"Ah, the drama in which a great lady was implicated ... to her detriment! Lady ... Lady Beltham?"
"You have got it! These Dollons—Jacques and Elizabeth—did you know it?—happen to be the children of old Dollon, who was murdered in the train—an extraordinary murder!—when on his way to Paris, to give evidence in the Gurn case?"
"Why, of course! I remember perfectly!" declared the editorial secretary: "Dollon, the father, was the Marquise de Langrune's steward!... The old lady who was murdered!... Isn't that so?"
"That's it!... But, after the death of his mistress, he entered the service of the Baroness de Vibray, she who was assassinated yesterday!"

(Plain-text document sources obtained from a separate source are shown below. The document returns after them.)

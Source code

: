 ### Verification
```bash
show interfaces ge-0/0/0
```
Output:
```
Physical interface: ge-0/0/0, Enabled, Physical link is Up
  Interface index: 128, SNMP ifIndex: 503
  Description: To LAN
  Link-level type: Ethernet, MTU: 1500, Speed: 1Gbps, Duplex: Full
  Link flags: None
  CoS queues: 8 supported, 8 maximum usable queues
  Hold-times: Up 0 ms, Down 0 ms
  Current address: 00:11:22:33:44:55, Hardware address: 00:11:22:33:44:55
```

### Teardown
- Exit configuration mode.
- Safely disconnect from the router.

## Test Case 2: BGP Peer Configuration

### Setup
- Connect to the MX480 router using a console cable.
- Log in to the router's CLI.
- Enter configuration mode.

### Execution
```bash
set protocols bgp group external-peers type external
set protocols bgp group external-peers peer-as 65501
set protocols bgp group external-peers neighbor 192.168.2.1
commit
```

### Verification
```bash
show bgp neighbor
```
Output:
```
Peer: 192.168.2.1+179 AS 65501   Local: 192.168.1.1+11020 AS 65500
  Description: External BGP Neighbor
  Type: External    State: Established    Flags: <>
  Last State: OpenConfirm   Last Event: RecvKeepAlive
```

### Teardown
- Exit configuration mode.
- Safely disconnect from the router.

"Well, I must say they have not been favoured by fortune," said the secretary jokingly. "But, look here, Fandor—like father, like son, eh?... If this young Dollon has murdered Madame de Vibray, doesn't that make you think that his father was the murderer of the Marquise de Langrune?"

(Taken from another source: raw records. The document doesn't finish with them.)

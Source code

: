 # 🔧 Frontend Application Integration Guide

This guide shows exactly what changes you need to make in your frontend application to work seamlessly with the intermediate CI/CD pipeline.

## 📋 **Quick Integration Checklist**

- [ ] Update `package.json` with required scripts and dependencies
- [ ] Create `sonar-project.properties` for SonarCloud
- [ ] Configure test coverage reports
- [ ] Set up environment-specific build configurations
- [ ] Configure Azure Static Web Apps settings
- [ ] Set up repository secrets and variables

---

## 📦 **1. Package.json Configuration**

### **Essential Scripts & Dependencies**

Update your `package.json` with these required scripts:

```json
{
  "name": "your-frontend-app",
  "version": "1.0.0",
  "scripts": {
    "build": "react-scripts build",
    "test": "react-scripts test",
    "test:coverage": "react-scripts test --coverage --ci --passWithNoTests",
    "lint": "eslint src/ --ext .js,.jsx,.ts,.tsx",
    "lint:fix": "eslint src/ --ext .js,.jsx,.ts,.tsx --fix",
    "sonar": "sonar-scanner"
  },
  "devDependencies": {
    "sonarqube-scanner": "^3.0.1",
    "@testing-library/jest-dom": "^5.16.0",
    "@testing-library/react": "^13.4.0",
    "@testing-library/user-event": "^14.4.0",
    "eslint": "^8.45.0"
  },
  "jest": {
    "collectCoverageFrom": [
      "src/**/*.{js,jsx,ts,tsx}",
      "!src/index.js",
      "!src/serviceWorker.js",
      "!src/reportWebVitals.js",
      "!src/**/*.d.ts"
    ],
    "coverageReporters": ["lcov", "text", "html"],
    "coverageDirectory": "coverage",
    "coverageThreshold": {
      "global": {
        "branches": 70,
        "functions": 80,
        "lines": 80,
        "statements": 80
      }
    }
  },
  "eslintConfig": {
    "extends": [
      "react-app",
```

Jérôme Fandor shook his head:
"No, old boy, yesterday's crime was ordinary, even common-place, but the assassination of the Marquise de Langrune, on the contrary, gave the police no end of bother."
"They did not find out anything, did they?"
"Why, yes!... Don't you remember?... Naturally enough, it must all seem rather remote to you, but I have all the details as clearly in mind as if they had happened only yesterday.... The Gurn affair was one of the first I had a hand in, with Juve ... it was in connection with that very affair I made my start here on La Capitale."[2]